WHAT YOU ARE ASKED TO DO. Count every line in the entries below that contains the word "bigl", and give only that number.

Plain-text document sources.
_ _ _ _
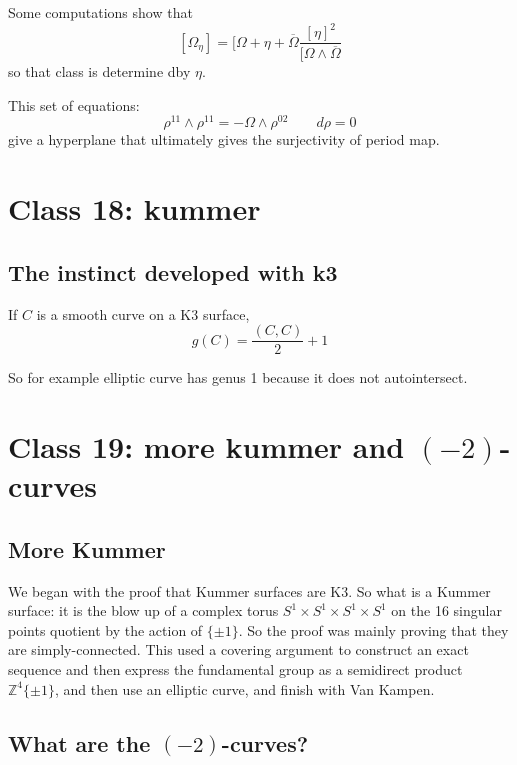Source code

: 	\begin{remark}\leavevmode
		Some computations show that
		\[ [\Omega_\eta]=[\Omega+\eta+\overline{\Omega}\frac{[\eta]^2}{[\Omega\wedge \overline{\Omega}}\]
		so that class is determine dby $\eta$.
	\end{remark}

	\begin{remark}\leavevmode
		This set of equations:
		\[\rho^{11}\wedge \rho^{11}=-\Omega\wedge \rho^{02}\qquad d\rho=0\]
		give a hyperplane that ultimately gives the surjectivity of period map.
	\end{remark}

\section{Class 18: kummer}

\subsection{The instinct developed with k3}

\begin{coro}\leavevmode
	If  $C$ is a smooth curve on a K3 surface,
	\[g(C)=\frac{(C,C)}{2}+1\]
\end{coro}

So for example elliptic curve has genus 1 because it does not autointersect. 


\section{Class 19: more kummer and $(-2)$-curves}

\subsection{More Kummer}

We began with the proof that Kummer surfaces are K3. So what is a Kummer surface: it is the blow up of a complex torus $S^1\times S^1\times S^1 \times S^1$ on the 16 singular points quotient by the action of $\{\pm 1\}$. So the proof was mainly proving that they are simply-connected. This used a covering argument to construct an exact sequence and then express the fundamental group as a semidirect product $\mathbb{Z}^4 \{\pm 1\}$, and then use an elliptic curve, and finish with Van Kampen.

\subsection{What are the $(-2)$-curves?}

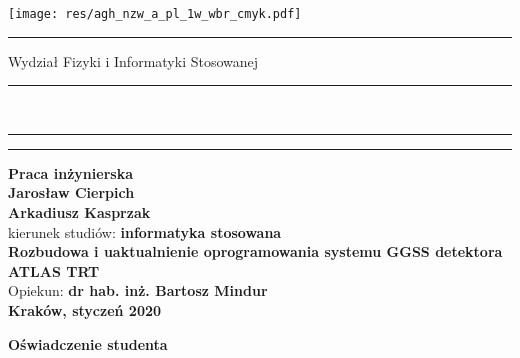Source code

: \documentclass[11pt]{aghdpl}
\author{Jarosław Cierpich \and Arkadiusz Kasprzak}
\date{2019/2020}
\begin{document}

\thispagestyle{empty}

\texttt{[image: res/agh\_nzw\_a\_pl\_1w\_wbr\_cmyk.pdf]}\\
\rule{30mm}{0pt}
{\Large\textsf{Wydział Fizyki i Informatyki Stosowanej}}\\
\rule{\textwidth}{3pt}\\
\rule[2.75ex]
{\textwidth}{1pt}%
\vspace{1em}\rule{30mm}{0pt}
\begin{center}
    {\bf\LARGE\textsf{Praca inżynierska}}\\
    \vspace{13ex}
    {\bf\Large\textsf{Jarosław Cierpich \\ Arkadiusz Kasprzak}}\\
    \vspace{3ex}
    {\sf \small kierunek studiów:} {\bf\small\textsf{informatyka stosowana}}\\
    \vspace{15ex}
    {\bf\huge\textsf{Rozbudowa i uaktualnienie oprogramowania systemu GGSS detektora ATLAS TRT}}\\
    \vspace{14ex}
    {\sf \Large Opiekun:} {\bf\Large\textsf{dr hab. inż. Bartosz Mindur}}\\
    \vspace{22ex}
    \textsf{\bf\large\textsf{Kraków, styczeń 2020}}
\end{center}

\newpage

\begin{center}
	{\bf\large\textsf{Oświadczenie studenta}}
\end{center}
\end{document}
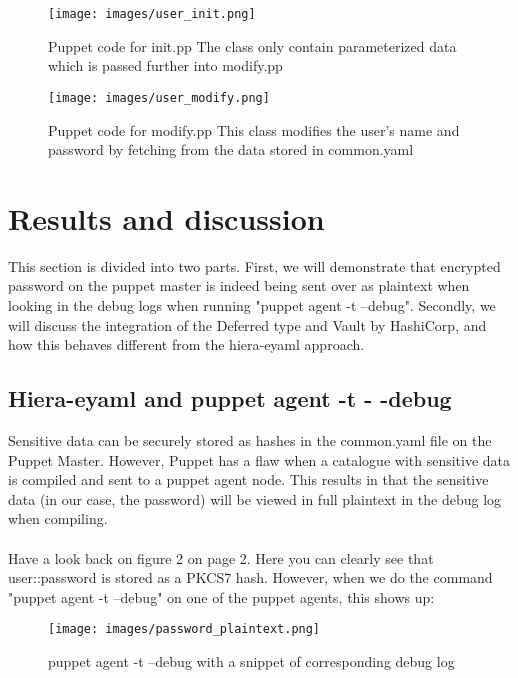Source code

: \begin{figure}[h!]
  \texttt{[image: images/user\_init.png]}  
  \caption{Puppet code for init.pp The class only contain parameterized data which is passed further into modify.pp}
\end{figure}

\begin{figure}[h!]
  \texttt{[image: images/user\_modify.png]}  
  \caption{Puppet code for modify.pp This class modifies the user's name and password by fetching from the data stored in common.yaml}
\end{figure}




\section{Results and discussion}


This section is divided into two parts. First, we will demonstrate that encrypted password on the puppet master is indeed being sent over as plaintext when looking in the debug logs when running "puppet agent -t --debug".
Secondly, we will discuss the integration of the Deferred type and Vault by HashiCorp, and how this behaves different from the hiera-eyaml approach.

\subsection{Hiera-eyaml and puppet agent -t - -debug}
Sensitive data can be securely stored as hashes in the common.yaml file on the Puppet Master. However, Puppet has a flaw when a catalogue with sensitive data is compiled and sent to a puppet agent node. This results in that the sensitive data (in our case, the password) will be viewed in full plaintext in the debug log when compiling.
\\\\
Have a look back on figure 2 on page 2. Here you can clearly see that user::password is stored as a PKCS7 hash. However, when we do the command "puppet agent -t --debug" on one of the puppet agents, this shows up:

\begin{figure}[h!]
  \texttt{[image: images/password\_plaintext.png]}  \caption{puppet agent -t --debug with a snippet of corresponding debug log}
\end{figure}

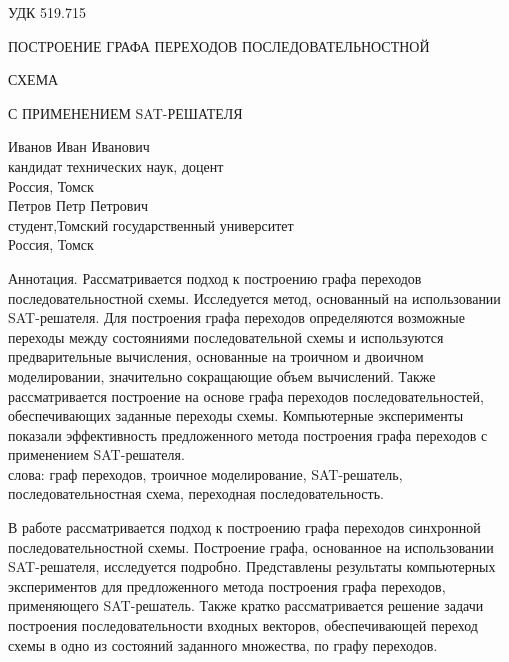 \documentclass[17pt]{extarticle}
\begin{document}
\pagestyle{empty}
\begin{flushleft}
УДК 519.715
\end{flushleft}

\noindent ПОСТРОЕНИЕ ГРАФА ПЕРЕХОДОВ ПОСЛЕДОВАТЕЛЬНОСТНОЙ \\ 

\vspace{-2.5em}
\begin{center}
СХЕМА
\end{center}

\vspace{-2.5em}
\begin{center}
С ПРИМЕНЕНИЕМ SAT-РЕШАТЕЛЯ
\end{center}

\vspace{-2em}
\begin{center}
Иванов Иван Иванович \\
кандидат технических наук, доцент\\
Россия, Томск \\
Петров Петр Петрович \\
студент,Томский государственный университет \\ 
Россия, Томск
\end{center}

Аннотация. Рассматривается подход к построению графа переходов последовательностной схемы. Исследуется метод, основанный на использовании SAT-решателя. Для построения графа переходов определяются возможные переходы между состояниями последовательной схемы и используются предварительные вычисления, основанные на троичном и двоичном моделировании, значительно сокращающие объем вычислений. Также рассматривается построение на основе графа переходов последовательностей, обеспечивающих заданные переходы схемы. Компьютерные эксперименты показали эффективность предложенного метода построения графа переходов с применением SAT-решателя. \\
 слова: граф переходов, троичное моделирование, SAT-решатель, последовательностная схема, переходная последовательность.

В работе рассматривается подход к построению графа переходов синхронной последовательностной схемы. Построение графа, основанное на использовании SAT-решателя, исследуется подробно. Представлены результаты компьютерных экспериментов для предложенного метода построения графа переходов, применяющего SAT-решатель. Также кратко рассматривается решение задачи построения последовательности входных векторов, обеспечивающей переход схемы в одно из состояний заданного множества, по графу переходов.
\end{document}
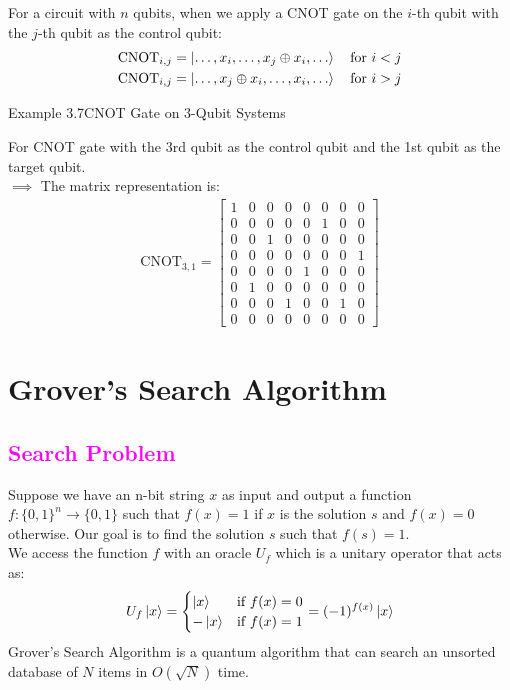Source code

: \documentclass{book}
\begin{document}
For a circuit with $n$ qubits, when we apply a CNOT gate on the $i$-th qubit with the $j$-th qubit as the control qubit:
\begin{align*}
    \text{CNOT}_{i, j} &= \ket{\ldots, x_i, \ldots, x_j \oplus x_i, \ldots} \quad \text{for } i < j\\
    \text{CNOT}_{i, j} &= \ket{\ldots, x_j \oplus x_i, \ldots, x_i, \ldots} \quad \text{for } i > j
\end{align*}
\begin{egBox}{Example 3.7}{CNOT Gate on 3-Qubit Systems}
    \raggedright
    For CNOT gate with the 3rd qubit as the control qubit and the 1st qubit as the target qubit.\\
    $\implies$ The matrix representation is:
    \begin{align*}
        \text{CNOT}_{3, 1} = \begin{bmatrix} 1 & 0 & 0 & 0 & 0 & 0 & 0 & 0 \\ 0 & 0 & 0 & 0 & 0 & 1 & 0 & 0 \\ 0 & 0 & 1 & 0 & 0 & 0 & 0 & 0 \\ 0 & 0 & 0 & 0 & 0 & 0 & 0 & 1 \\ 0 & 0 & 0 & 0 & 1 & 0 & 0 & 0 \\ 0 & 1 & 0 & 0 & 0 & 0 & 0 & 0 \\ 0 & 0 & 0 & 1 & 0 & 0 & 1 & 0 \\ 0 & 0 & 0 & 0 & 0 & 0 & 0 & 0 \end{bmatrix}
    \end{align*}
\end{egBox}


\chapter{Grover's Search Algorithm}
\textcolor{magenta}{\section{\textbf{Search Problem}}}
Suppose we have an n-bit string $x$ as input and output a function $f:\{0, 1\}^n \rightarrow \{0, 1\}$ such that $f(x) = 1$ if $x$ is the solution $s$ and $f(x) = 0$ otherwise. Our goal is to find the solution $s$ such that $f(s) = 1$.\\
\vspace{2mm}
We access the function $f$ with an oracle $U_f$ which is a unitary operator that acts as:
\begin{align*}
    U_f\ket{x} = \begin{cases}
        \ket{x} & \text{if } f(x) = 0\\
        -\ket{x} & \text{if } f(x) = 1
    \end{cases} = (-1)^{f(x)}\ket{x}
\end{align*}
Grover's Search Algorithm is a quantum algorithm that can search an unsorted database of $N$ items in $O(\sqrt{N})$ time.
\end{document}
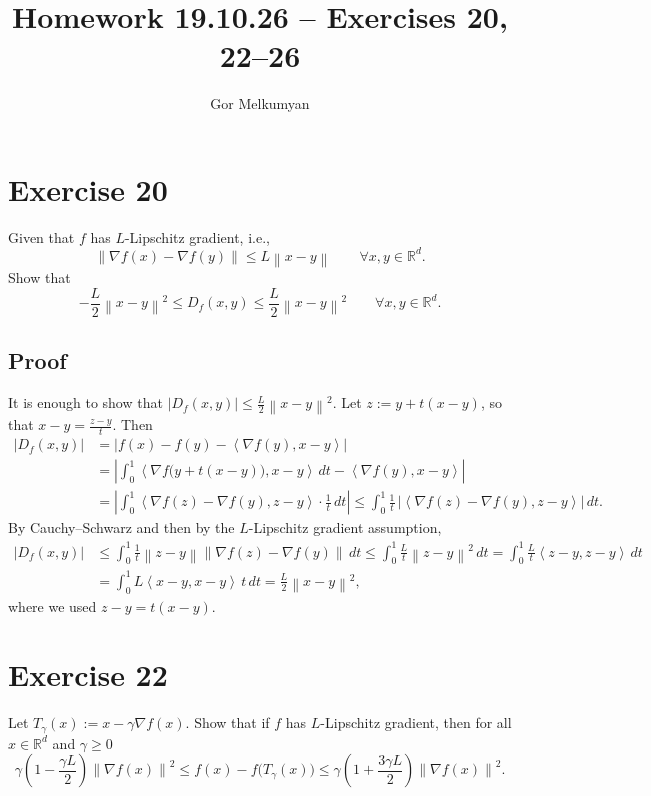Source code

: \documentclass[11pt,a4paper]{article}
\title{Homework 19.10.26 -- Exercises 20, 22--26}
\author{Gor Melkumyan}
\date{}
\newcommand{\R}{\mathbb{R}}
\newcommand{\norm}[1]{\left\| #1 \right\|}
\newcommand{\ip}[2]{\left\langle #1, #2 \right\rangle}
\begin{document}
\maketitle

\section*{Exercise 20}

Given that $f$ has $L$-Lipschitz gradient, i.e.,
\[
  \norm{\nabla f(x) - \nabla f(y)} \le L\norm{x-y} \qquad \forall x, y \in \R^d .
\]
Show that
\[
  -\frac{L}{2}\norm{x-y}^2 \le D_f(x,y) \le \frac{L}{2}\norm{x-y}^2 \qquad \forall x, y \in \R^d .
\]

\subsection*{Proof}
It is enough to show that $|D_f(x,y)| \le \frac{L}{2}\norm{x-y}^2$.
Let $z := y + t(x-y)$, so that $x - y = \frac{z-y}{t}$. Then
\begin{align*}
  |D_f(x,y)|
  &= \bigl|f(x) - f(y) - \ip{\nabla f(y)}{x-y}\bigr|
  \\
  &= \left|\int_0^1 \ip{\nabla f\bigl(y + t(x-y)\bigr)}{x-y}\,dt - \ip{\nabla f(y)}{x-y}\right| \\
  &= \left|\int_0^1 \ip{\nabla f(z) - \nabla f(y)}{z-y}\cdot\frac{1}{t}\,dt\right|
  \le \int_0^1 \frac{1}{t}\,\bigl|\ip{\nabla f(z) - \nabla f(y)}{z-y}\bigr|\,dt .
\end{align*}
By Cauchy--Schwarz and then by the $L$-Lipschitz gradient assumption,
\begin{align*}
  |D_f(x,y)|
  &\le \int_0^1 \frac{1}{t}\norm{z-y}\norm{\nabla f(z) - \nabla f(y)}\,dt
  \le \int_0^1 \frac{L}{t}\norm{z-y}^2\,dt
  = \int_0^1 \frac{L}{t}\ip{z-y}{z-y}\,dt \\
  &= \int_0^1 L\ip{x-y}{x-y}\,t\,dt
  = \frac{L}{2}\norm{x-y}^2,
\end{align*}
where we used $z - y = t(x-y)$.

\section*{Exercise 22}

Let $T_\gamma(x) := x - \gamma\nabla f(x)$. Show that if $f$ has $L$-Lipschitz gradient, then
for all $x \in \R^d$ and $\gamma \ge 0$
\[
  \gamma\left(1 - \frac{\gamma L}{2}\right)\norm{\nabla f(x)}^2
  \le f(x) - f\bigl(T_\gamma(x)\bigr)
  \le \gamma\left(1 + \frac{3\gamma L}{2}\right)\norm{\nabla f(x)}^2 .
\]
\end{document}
_ _ _ _
ANSWER TO THIS TASK. 4